However, the design of a prismatic pack may have to be changed if ultrasonic bonding is chosen, as the cell terminals are not directly connected with busbars.
Spot-welding strips and tabs onto batteries in order to make battery interconnections and larger battery pack assemblies is a common production technique. Typically, battery interconnections are made from nickel strips, often designed with splits and projections that are then resistance-welded using parallel gap or step welding methods.
For the best and repeatable results, such methods rely on the quality of the weld heads, electrodes and the power source.
Battery pack manufacturers are looking for methods to attach more conductive interconnects, such as aluminium and copper, while trying to reduce costs by simplifying the interconnect design. Such requirements mean resistance welding can’t be used, as the interconnection is simply too conductive.

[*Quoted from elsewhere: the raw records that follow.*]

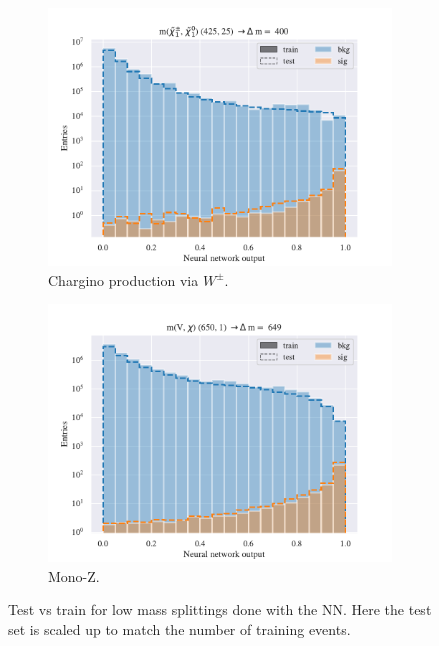 \begin{figure}[H]
    \begin{subfigure}[t!]{0.49\textwidth}
        \includegraphics[width = \textwidth]{Figures/WW/NN/All_level/High/scaled_train_test_395330.pdf}
        \caption{Chargino production via $W^\pm$.}
        \label{fig:WWNNLow}
    \end{subfigure}
    \begin{subfigure}[t!]{0.49\textwidth}
        \includegraphics[width = \textwidth]{Figures/Mono_Z/ML/NN/All_level/High/scaled_train_test_310617.pdf}
        \caption{Mono-Z.}
        \label{fig:MonoZNNLow}
    \end{subfigure}
    \caption{Test vs train for low mass splittings done with the NN. Here the test set is scaled up to match the number of training events.}
    \label{fig:AllLowNN}
\end{figure}






















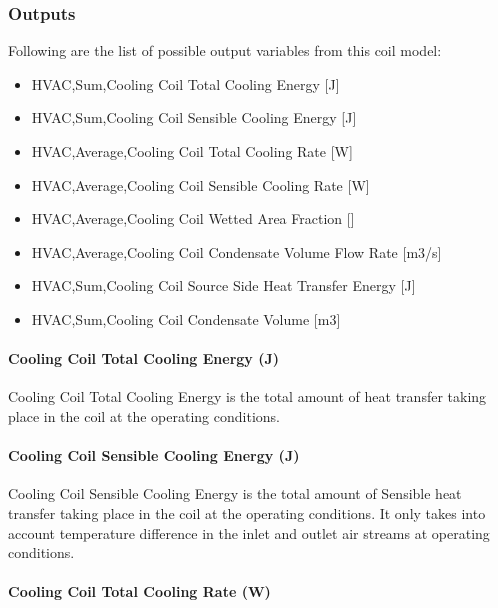 \subsubsection{Outputs}\label{outputs-015}

Following are the list of possible output variables from this coil model:

\begin{itemize}
\item
  HVAC,Sum,Cooling Coil Total Cooling Energy {[}J{]}
\item
  HVAC,Sum,Cooling Coil Sensible Cooling Energy {[}J{]}
\item
  HVAC,Average,Cooling Coil Total Cooling Rate {[}W{]}
\item
  HVAC,Average,Cooling Coil Sensible Cooling Rate {[}W{]}
\item
  HVAC,Average,Cooling Coil Wetted Area Fraction {[]}
\item
  HVAC,Average,Cooling Coil Condensate Volume Flow Rate {[}m3/s{]}
\item
  HVAC,Sum,Cooling Coil Source Side Heat Transfer Energy {[}J{]}
\item
  HVAC,Sum,Cooling Coil Condensate Volume {[}m3{]}
\end{itemize}

\paragraph{Cooling Coil Total Cooling Energy (J)}\label{cooling-coil-total-cooling-energy-j}

Cooling Coil Total Cooling Energy is the total amount of heat transfer taking place in the coil at the operating conditions.

\paragraph{Cooling Coil Sensible Cooling Energy (J)}\label{cooling-coil-sensible-cooling-energy-j}

Cooling Coil Sensible Cooling Energy is the total amount of Sensible heat transfer taking place in the coil at the operating conditions. It only takes into account temperature difference in the inlet and outlet air streams at operating conditions.

\paragraph{Cooling Coil Total Cooling Rate (W)}\label{cooling-coil-total-cooling-rate-w}

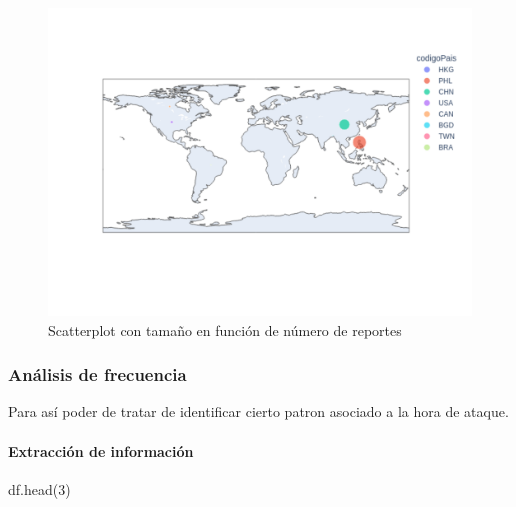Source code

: \documentclass[
  letterpaper,
  DIV=11,
  numbers=noendperiod]{scrartcl}
\let\oldparagraph\paragraph
\renewcommand{\paragraph}[1]{\oldparagraph{#1}\mbox{}}
\newenvironment{Shaded}{\begin{snugshade}}{\end{snugshade}}
\newcommand{\DecValTok}[1]{\textcolor[rgb]{0.68,0.00,0.00}{#1}}
\newcommand{\NormalTok}[1]{\textcolor[rgb]{0.00,0.23,0.31}{#1}}
\begin{document}
\begin{figure}[H]

{\centering \includegraphics{Análisis_files/figure-pdf/fig-scatergeoddos-output-1.png}

}

\caption{\label{fig-scatergeoddos}Scatterplot con tamaño en función de
número de reportes}

\end{figure}

\hypertarget{anuxe1lisis-de-frecuencia-1}{%
\subsubsection{Análisis de
frecuencia}\label{anuxe1lisis-de-frecuencia-1}}

Para así poder de tratar de identificar cierto patron asociado a la hora
de ataque.

\hypertarget{extracciuxf3n-de-informaciuxf3n-2}{%
\paragraph{Extracción de
información}\label{extracciuxf3n-de-informaciuxf3n-2}}

\begin{Shaded}
\begin{Highlighting}[]
\NormalTok{df.head(}\DecValTok{3}\NormalTok{)}
\end{Highlighting}
\end{Shaded}
\end{document}
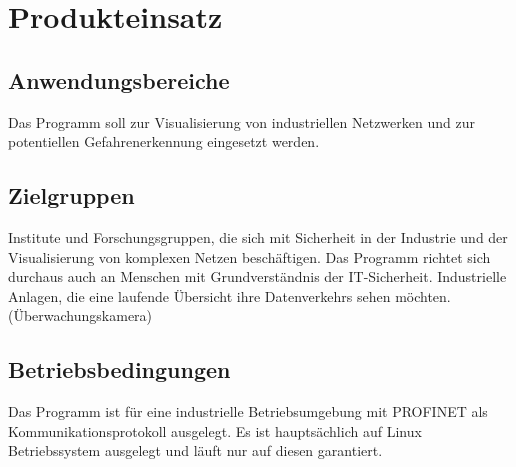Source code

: \chapter{Produkteinsatz}

\section{Anwendungsbereiche}
Das Programm soll zur Visualisierung von industriellen Netzwerken und zur potentiellen Gefahrenerkennung eingesetzt werden.

\section{Zielgruppen}
Institute und Forschungsgruppen, die sich mit Sicherheit in der Industrie und der Visualisierung von komplexen Netzen beschäftigen. Das Programm richtet sich durchaus auch an Menschen mit Grundverständnis der IT-Sicherheit.\newline\newline
Industrielle Anlagen, die eine laufende Übersicht ihre Datenverkehrs sehen möchten. (Überwachungskamera)

\section{Betriebsbedingungen}
Das Programm ist für eine industrielle Betriebsumgebung mit PROFINET als Kommunikationsprotokoll ausgelegt. Es ist hauptsächlich auf Linux Betriebssystem ausgelegt und läuft nur auf diesen garantiert.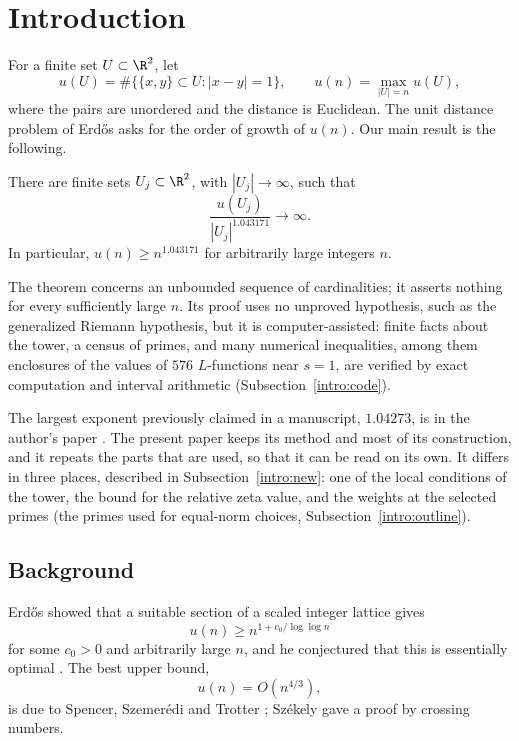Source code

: \section{Introduction}\label{intro:section}
For a finite set $U\subset\R^2$, let
\[
 u(U)=\#\{\{x,y\}\subset U:|x-y|=1\},\qquad
 u(n)=\max_{|U|=n}u(U),
\]
where the pairs are unordered and the distance is Euclidean. The unit
distance problem of Erd\H{o}s \cite{Erdos1946} asks for the order of
growth of $u(n)$. Our main result is the following.

\begin{theorem}\label{thm:main}
There are finite sets $U_j\subset\R^2$, with $|U_j|\to\infty$, such that
\[
 \frac{u(U_j)}{|U_j|^{1.043171}}\longrightarrow\infty.
\]
In particular, $u(n)\ge n^{1.043171}$ for arbitrarily large integers $n$.
\end{theorem}

The theorem concerns an unbounded sequence of cardinalities; it asserts
nothing for every sufficiently large $n$. Its proof uses no unproved
hypothesis, such as the generalized Riemann hypothesis, but it is
computer-assisted: finite facts about the tower, a census of primes, and
many numerical inequalities, among them enclosures of the values of $576$
$L$-functions near $s=1$, are verified by exact computation and interval
arithmetic (Subsection~\ref{intro:code}).

The largest exponent previously claimed in a manuscript, $1.04273$, is in
the author's paper \cite{Naslund04273}. The present paper keeps its
method and most of its construction, and it repeats the parts that are
used, so that it can be read on its own. It differs in three places,
described in Subsection~\ref{intro:new}: one of the local conditions of
the tower, the bound for the relative zeta value, and the weights at the
selected primes (the primes used for equal-norm choices,
Subsection~\ref{intro:outline}).

\subsection{Background}\label{intro:background}
Erd\H{o}s \cite{Erdos1946} showed that a suitable section of a scaled
integer lattice gives
\[
 u(n)\ge n^{1+c_0/\log\log n}
\]
for some $c_0>0$ and arbitrarily large $n$, and he conjectured that this is
essentially optimal \cite{Erdos1946,Erdos1994}. The best upper bound,
\[
 u(n)=O(n^{4/3}),
\]
is due to Spencer, Szemer\'edi and Trotter
\cite{SpencerSzemerediTrotter1984}; Sz\'ekely \cite{Szekely1997} gave a
proof by crossing numbers.

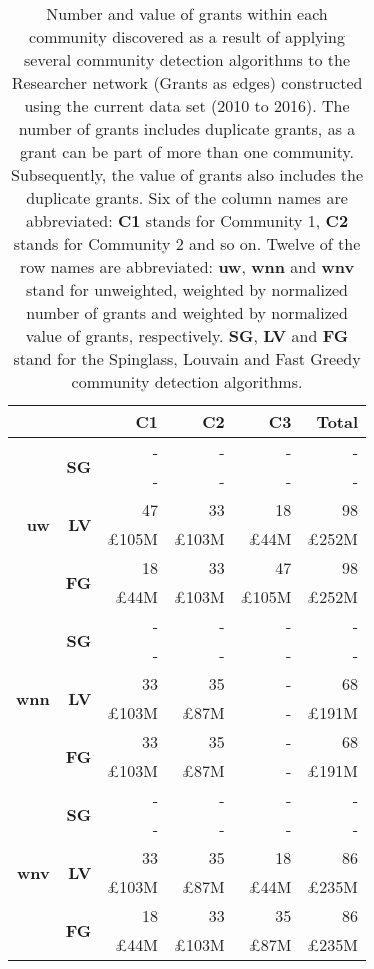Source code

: \begin{table}[!htbp]
\centering
\caption[Number and value of grants within each community discovered in the Researcher network (Grants as edges) constructed using the current data set (2010 to 2016)]{Number and value of grants within each community discovered as a result of applying several community detection algorithms to the Researcher network (Grants as edges) constructed using the current data set (2010 to 2016). The number of grants includes duplicate grants, as a grant can be part of more than one community. Subsequently, the value of grants also includes the duplicate grants. Six of the column names are abbreviated: \textbf{C1} stands for Community 1, \textbf{C2} stands for Community 2 and so on. Twelve of the row names are abbreviated: \textbf{uw}, \textbf{wnn} and \textbf{wnv} stand for unweighted, weighted by normalized number of grants and weighted by normalized value of grants, respectively. \textbf{SG}, \textbf{LV} and \textbf{FG} stand for the Spinglass, Louvain and Fast Greedy community detection algorithms.}
\label{table:researcher_b_current_grants1_appendix}
\begin{tabular}{r|r|r|r|r|r}
\multicolumn{2}{c|}{} & \textbf{C1} & \textbf{C2} & \textbf{C3} & \textbf{Total}\\
\hline
\multirow{6}{*}{\textbf{uw}}
& \multirow{2}{*}{\textbf{SG}}
& {-} & {-} & {-} & {-}\\
& {} & {-} & {-} & {-} & {-}\\
\cline{2-6}
& \multirow{2}{*}{\textbf{LV}}
& {47} & {33} & {18} & {98}\\
& {} & {\pounds105M} & {\pounds103M} & {\pounds44M} & {\pounds252M}\\
\cline{2-6}
& \multirow{2}{*}{\textbf{FG}}
& {18} & {33} & {47} & {98}\\
& {} & {\pounds44M} & {\pounds103M} & {\pounds105M} & {\pounds252M}\\
\hline
\multirow{6}{*}{\textbf{wnn}}
& \multirow{2}{*}{\textbf{SG}}
& {-} & {-} & {-} & {-}\\
& {} & {-} & {-} & {-} & {-}\\
\cline{2-6}
& \multirow{2}{*}{\textbf{LV}}
& {33} & {35} & {-} & {68}\\
& {} & {\pounds103M} & {\pounds87M} & {-} & {\pounds191M}\\
\cline{2-6}
& \multirow{2}{*}{\textbf{FG}}
& {33} & {35} & {-} & {68}\\
& {} & {\pounds103M} & {\pounds87M} & {-} & {\pounds191M}\\
\hline
\multirow{6}{*}{\textbf{wnv}}
& \multirow{2}{*}{\textbf{SG}}
& {-} & {-} & {-} & {-}\\
& {} & {-} & {-} & {-} & {-}\\
\cline{2-6}
& \multirow{2}{*}{\textbf{LV}}
& {33} & {35} & {18} & {86}\\
& {} & {\pounds103M} & {\pounds87M} & {\pounds44M} & {\pounds235M}\\
\cline{2-6}
& \multirow{2}{*}{\textbf{FG}}
& {18} & {33} & {35} & {86}\\
& {} & {\pounds44M} & {\pounds103M} & {\pounds87M} & {\pounds235M}
\end{tabular}
\end{table}


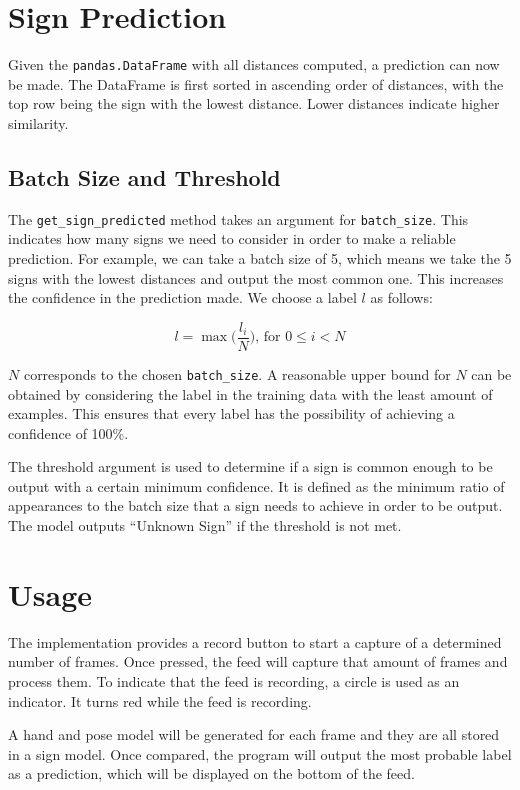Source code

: \documentclass[final,dissertation.tex]{subfiles}
\begin{document}
\section{Sign Prediction}

Given the \verb|pandas.DataFrame| with all distances computed, a prediction can now be made. The DataFrame is first sorted in ascending order of distances, with the top row being the sign with the lowest distance. Lower distances indicate higher similarity.

\subsection{Batch Size and Threshold}

The \verb|get_sign_predicted| method takes an argument for \verb|batch_size|. This indicates how many signs we need to consider in order to make a reliable prediction. For example, we can take a batch size of 5, which means we take the 5 signs with the lowest distances and output the most common one. This increases the confidence in the prediction made. We choose a label $l$ as follows:

\begin{equation*}
    l = \max\Big(\frac{l_i}{N}\Big) \text{, for $0 \leq i < N$}
\end{equation*}

$N$ corresponds to the chosen \verb|batch_size|. A reasonable upper bound for $N$ can be obtained by considering the label in the training data with the least amount of examples. This ensures that every label has the possibility of achieving a confidence of 100\%.

The threshold argument is used to determine if a sign is common enough to be output with a certain minimum confidence. It is defined as the minimum ratio of appearances to the batch size that a sign needs to achieve in order to be output.
The model outputs ``Unknown Sign'' if the threshold is not met.

\section{Usage}

The implementation provides a record button to start a capture of a determined number of frames. Once pressed, the feed will capture that amount of frames and process them. To indicate that the feed is recording, a circle is used as an indicator. It turns red while the feed is recording.

A hand and pose model will be generated for each frame and they are all stored in a sign model. Once compared, the program will output the most probable label as a prediction, which will be displayed on the bottom of the feed.
\end{document}
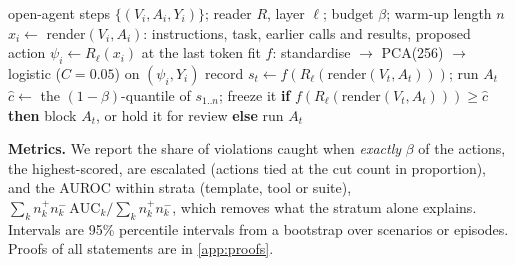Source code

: \begin{algorithm}[t]
\caption{The grey-box monitor}
\label{alg:monitor}
\small
\begin{algorithmic}[1]
\REQUIRE open-agent steps $\{(V_i,A_i,Y_i)\}$; reader $R$, layer $\ell$; budget $\beta$; warm-up length $n$
\STATE $x_i\gets$ render$(V_i,A_i)$: instructions, task, earlier calls and results, proposed action
\STATE $\psi_i\gets R_\ell(x_i)$ at the last token 
\STATE fit $f$: standardise $\to$ PCA(256) $\to$ logistic ($C{=}0.05$) on $(\psi_i,Y_i)$ 
  \STATE record $s_t\gets f(R_\ell(\text{render}(V_t,A_t)))$; run $A_t$ 
\ENDFOR
\STATE $\hat c\gets$ the $(1-\beta)$-quantile of $s_{1..n}$; freeze it 
  \STATE \textbf{if} $f(R_\ell(\text{render}(V_t,A_t)))\ge\hat c$ \textbf{then} block $A_t$, or hold it for review \textbf{else} run $A_t$
\ENDFOR
\end{algorithmic}
\end{algorithm}


\textbf{Metrics.} We report the share of violations caught when \emph{exactly} $\beta$ of the actions, the highest-scored, are escalated (actions tied at the cut count in proportion), and the AUROC within strata (template, tool or suite), $\sum_k n^+_kn^-_k\,\mathrm{AUC}_k/\sum_k n^+_kn^-_k$, which removes what the stratum alone explains. Intervals are 95\% percentile intervals from a bootstrap over scenarios or episodes. Proofs of all statements are in \cref{app:proofs}.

Welding different materials such as aluminium and copper to a busbar is a major challenge when constructing battery packs
Micro-TIG welding is a highly efficient non-contact method for generating localised heat. Like resistance welding, a controlled and therefore easily monitored current is passed into the elements to be welded.
Unlike resistance welding, the heat generated is due to the resistance of the electric arc and its associated current, and hence is independent of the product’s conductivity and is more localised. This therefore provides a highly controlled method of developing localised welding temperatures that are suitable for joining materials up to 0.5 mm thick onto conductive battery cans.
The TIG battery welding process has been tested and proven with a number of battery pack designs using nickel, aluminium and copper flat. The high degree of control offered by the power source enables the resultant spotwelds to be optimised to size while minimising heat penetration into the battery can.
Precision micro-TIG welding requires a controlled current to be passed into an electric arc. The heating effect is directly proportional to the current and resistance of the arc, which itself depends on the arc gap. With a ﬁxed gap, the arc resistance develops a voltage across it by virtue of the welding current. This can then be used as a process monitoring variable.
MacGregor Welding Systems, for example, provides a range of closed loop controlled current micro-TIG welding units that are suitable for welding conductive material to battery packs.
In combination with custom TIG torches that provide electrical return contacts and arc shielding, these units are readily configured for manual pack assembly or highvolume, multi-spot pack assembly with automatic step-and-repeat torch positioning.
Copper tab battery welding
The 250i2 EV from Sunstone, for example, is a copper tab battery welder with a motorised weld head. This allows for solderless connections where the metals are fused together at the weld spot for a continuous connection and no voltage drops.
During the welding process, surface contaminants are burnt off, allowing for strong, clean welds, and the heat-affected zone is very small and localised to ensure no degradation to the battery.
For nickel tabs, Sunstone‘s CD400DP spot-welder is combined with its WH2125 parallel weld head. The first pulse heats the weld surface to eliminate contaminants and to seat the welding electrode tips. The second pulse then performs a strong spot-weld. This process is designed specifically for battery pack spot-welding.
Spot-welders provide the ability to fine-tune the energy for welding nickel tabs to batteries while also providing enough power to weld thicker terminal tabs. The WH2125 provides fine control of weld pressure from 3 to 15 lb. Each electrode’s pressure setting can be adjusted individually.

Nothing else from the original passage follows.